Genau so denke ich auch. Doch das heißt ganz klar, dass wirklich jeder (sorry) dazu fähig ist, einfach durch Gedankenlosigkeit. Ich muss mir also in jedem Moment bewusst sein, nicht nur was ich tue, sondern auch wie ich denke. Die entscheidende Frage ist auch, an was ich und auch wir uns schon gewöhnt haben. Was ist für mich normal, was es nicht sein dürfte? Gut und Böse existieren nicht in der Welt, es sind Beschreibungen für menschliches Verhalten. Und es liegt an mir, wie ich mich verhalte, was wiederum Ausdruck meines Denkens ist. Doch wie verhält es sich, wenn ich „nur“ etwas denke, aber nicht handle? 

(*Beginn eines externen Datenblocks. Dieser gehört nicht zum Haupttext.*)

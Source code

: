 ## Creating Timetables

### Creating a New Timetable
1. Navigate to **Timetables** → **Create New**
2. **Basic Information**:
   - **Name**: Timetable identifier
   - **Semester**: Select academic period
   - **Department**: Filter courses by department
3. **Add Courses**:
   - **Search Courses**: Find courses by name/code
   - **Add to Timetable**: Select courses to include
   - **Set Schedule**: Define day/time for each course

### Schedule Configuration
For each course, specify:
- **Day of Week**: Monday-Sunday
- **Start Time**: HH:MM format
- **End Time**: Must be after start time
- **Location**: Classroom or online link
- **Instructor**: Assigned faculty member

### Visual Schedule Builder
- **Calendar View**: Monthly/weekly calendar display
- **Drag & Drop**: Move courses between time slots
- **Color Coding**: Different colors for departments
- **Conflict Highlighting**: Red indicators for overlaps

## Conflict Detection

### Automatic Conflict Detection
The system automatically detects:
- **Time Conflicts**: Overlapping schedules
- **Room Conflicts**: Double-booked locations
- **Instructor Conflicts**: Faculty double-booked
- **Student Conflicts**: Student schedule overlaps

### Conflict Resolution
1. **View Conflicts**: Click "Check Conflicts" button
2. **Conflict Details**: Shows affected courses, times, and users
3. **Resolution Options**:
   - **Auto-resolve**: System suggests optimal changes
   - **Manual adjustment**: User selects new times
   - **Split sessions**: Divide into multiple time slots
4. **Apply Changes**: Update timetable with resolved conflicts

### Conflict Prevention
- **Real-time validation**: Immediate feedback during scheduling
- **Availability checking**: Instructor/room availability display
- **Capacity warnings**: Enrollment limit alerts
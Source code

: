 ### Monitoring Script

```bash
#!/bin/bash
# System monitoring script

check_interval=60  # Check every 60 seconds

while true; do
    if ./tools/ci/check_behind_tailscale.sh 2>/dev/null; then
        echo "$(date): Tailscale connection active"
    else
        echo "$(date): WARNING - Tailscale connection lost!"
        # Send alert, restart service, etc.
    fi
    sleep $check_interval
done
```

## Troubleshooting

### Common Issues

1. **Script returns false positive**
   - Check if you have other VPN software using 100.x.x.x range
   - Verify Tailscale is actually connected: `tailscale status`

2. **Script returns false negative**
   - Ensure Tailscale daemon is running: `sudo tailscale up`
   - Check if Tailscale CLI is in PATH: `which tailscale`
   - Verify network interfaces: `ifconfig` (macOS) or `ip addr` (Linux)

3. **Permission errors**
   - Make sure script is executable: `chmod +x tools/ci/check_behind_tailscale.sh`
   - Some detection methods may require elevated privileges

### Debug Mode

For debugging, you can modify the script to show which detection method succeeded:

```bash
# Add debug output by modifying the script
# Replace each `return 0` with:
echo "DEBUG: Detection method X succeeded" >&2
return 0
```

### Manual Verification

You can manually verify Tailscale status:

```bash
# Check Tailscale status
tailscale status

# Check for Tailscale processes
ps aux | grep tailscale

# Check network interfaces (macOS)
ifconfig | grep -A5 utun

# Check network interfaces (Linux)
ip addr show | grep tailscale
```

Ich habe in einem Persönlichkeitstraining einmal eine Übung gemacht, bei der alleine durch meine Gedanken ein anderer unmittelbar beeinflusst wurde. Es war eine Gehen-Stehenbleiben-Übung. Ich frage mich ernsthaft, ob ich scheinbar selten in solche Situationen komme, dass mich ein anderer auf dem Moped zu übersehen scheint – im Gegensatz zu anderen, die nach ihren eigenen Erzählungen ständig mit dem Problem zu tun zu haben – einfach deshalb, weil ich die anderen Teilnehmer  in Gedanken auf mich hinweise, mich bemerkbar zu machen suche? Die Frage ist, ob das jetzt Spekulation oder zielführend ist. Nun, ich und auch andere haben das ganz persönlich und unmittelbar erlebt und selbst erfahren, sowohl in der aktiven wie in der passiven Rolle.

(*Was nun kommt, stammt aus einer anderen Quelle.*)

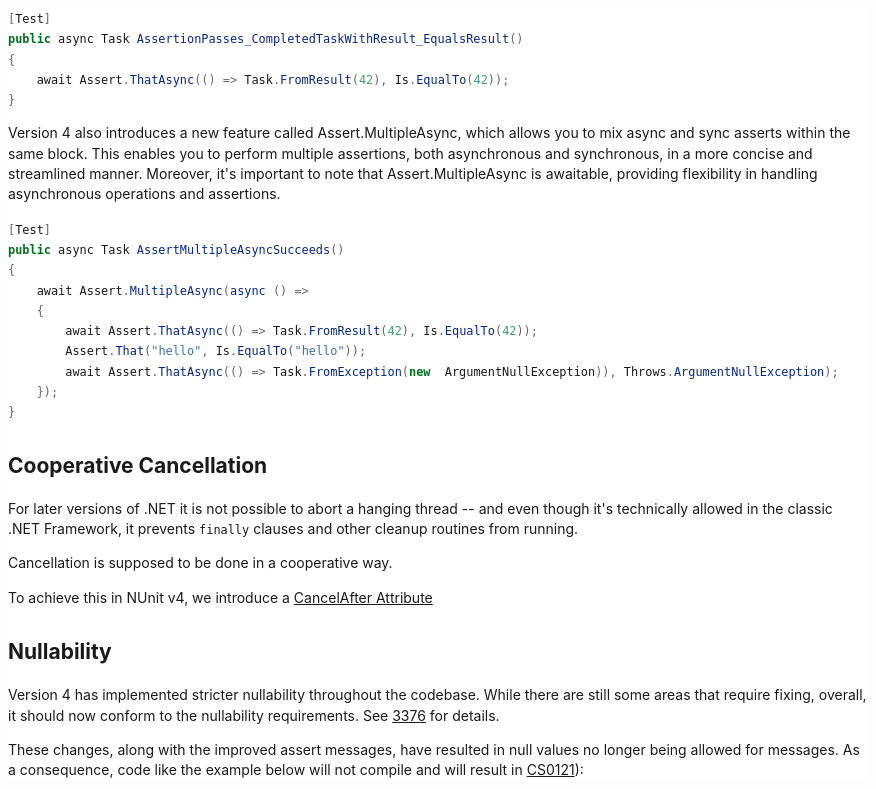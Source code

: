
 ```cs
[Test]
public async Task AssertionPasses_CompletedTaskWithResult_EqualsResult()
{
    await Assert.ThatAsync(() => Task.FromResult(42), Is.EqualTo(42));
}
```

Version 4 also introduces a new feature called Assert.MultipleAsync, which allows you to mix async and sync asserts
within the same block. This enables you to perform multiple assertions, both asynchronous and synchronous, in a more
concise and streamlined manner. Moreover, it's important to note that Assert.MultipleAsync is awaitable, providing
flexibility in handling asynchronous operations and assertions.

```cs
[Test]
public async Task AssertMultipleAsyncSucceeds()
{
    await Assert.MultipleAsync(async () =>
    {
        await Assert.ThatAsync(() => Task.FromResult(42), Is.EqualTo(42));
        Assert.That("hello", Is.EqualTo("hello"));
        await Assert.ThatAsync(() => Task.FromException(new  ArgumentNullException)), Throws.ArgumentNullException);
    });
}
```

## Cooperative Cancellation

For later versions of .NET it is not possible to abort a hanging thread -- and even though it's technically allowed in
the classic .NET Framework, it prevents `finally` clauses and other cleanup routines from running.

Cancellation is supposed to be done in a cooperative way.

To achieve this in NUnit v4, we introduce a [CancelAfter Attribute](./writing-tests/attributes/cancelafter.md)

## Nullability

Version 4 has implemented stricter nullability throughout the codebase. While there are still some areas that require
fixing, overall, it should now conform to the nullability requirements.  See
[3376](https://github.com/nunit/nunit/issues/3376) for details.

These changes, along with the improved assert messages, have resulted in null values no longer being allowed for
messages. As a consequence, code like the example below will not compile and will result in
[CS0121](https://learn.microsoft.com/en-us/dotnet/csharp/misc/cs0121?f1url=%3FappId%3Droslyn%26k%3Dk(CS0121))):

Daher gehe ich davon aus, dass ich andere alleine durch meine Gedanken beeinflusse und sie mich gleichermaßen – ob wissentlich oder nicht. Es schwirren derart viele methodischen Konzepte über die Grundlagen des Lebens durch die Literatur, von den morphogentischen Feldern Rupert Sheldrakes bis zu den Gedanken Bruce Liptons über intelligente Zellen, wobei man leicht vergisst, dass es dabei um ein Phänomen geht, das wir überhaupt noch nicht wirklich gedanklich fassen können und nur notdürftig mit Intelligenz, Bewusstsein und Denken um- und beschreiben zu suchen. Sobald ich mich darauf beschränke, was sich ganz konkret beweisen lässt, habe ich ein Problem. Denn dass ich etwas nicht beweisen kann, bedeutet ja nicht, dass es nicht so wäre. Die Kunst ist es, dabei nicht der Versuchung zu erliegen und in Mystizismus abzudriften, sondern auf dem Teppich zu bleiben, wie man so schön sagt. Das bedeutet, dass ich nichts einfach glauben darf, weil es ein anderer behauptet, sondern ich muss es selbst verifizieren. Es geht also um das Denken und seine Tragweite, also seine Auswirkungen, die weit über mich hinausgehen. Dessen muss ich mir bei dem bewusst sein, was ich denke.

Nichts anderes ist mit „aufwachen“ gemeint.